In this section, the dataset collection, compilation and description are presented. Also, a comparison of existing public datasets and the compiled dataset of this paper is presented in Table 2.

3.2.1 arHateDataset collection

To compile a large dataset of Arabic hate speech, we searched for online available Arabic datasets. Multiple dataset exists, however, the size of these datasets is relatively small. That is each dataset does not exceed 10,000 tweets. This motivated us to compile a significantly larger dataset to effectively train the proposed arHateDetector to achieve reliable experimental results. Therefore, we combined, cleaned, and integrated the existing public datasets into a unified large dataset, called arHateDataset.

Two of these datasets were found on the Kaggle platform, one dataset was acquired by contacting its owner and the remaining four were all acquired from GitHub. Four of these dataset contained only the tweets ids while the other three came with the tweets text. Therefore, the Twitter API is used to hydrate the tweets, which is a user-friendly tool with a GUI interface, called the Hydrator tool.

The first compilation of the datasets reached a total of 45,460 tweets. However, some of those tweets were inaccessible because they have been deleted, taken down by the Twitter company, or the owner account was deleted and no longer active. Thus, the available tweets that we were able to collect and compile are 34,107 and is called arHateDataset. Table 2 shows the size of datasets that were accessible and the size of the compiled arHateDataset.

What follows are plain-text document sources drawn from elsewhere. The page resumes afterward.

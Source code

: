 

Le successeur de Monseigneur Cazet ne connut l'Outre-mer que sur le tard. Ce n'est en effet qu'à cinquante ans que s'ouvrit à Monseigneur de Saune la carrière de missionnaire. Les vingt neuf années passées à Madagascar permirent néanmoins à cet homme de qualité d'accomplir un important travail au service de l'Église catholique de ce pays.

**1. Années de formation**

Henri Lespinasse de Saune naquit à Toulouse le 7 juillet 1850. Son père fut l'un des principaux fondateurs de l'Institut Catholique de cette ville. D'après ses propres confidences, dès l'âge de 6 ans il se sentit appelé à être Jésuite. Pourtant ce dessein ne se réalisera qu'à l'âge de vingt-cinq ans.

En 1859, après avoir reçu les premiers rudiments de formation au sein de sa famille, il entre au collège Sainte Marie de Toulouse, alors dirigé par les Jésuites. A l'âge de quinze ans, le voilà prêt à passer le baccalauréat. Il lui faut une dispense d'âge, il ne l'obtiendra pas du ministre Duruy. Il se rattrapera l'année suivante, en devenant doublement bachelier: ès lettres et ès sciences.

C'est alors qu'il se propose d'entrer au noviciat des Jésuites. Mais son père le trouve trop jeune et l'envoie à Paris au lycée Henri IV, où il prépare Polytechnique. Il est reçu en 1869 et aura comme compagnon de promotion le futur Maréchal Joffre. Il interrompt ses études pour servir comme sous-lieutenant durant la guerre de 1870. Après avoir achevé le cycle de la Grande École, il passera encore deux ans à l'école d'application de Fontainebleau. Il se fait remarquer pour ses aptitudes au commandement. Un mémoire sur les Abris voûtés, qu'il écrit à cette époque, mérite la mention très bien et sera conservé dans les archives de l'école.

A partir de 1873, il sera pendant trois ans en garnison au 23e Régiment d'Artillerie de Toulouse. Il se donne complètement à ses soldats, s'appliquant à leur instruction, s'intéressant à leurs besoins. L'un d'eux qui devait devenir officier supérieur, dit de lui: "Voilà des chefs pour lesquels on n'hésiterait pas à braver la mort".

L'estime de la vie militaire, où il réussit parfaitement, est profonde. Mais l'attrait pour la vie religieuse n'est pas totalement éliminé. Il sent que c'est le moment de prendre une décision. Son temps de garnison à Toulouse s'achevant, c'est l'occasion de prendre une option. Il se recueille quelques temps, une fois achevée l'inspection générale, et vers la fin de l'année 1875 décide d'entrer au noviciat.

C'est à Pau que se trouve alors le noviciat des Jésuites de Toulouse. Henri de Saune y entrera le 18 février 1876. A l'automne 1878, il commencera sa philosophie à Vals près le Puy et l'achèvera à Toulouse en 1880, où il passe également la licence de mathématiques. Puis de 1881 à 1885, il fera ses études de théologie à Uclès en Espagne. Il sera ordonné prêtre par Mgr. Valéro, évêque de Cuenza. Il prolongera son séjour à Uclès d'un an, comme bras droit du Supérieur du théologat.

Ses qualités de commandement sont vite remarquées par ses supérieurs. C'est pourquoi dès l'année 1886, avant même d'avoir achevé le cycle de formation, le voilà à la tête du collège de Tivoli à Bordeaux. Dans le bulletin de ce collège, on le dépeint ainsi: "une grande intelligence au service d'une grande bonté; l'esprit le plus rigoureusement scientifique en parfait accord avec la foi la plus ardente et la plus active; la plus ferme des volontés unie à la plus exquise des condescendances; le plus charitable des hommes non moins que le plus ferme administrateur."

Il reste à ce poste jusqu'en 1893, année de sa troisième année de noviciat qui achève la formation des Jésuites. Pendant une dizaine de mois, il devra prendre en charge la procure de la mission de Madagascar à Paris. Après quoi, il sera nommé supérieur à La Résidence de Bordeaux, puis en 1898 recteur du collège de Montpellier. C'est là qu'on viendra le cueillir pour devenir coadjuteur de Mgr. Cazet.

Table 2 Comparison of existing datasets with the compiled dataset

3.2.2 arHateDataset description

It is crucial that the tweets get cleaned and integrated as one dataset meaning that things like emojis and irrelevant symbols get removed before we train our models on this data. So, before we preprocessed these datasets, we decided to change the labelling of the tweets due to some data being labeled with text while other was labeled with numbers. In order to unify the labeling across all different collected datasets, we used the number “1” to represent the presence of hate in the tweets while for the normal tweets were relabeled using the number “0”. Figure 2 shows the percentage of hate tweets compared to normal text in the integrated arHateDataset. Note that 68% of the tweets are normal, while the remaining 32% are hate tweets. Table 3 presents some examples of tweets with their classification “1” for hate speech and “0” for normal speech.

Fig. 2
figure 2

Ratio of hate tweets vs normal tweets in arHateDataset

Table 3 Examples of Arabic tweets, their translation, and their classification

3.3 Dataset cleaning and preprocessing

Cleaning and preprocessing the data are essential steps to arHateDetector. Simply, an effective model cannot be trained without first removing noisy data and irrelevant content that negatively affect the classification of tweets. This process consists of many steps to achieve a desirable outcome  [31].

First, using the regular expression python module and the PyArabic library which has many predefined python functions dedicated to process Arabic text, we defined functions to perform the following cleaning steps. We conduct hashtags removal, spam filtering, and emoji replacement. Then, links and mentions are replace by “URL” and “mention”, respectively. Next, the tweet text is cleansed by removing the punctuation, diacritics, additional white spaces and non-Arabic characters. After that, stops words are removed, where we can use a list of 356 Arabic stop words made available on GitHub  [32].

Then, normalization of words is applied where, for example, the different variations of the same character are replaced. The steps are as follows:

  • Different forms of “ا”, which are “أ”, “إ”, and “آ”, are replaced by “ا”.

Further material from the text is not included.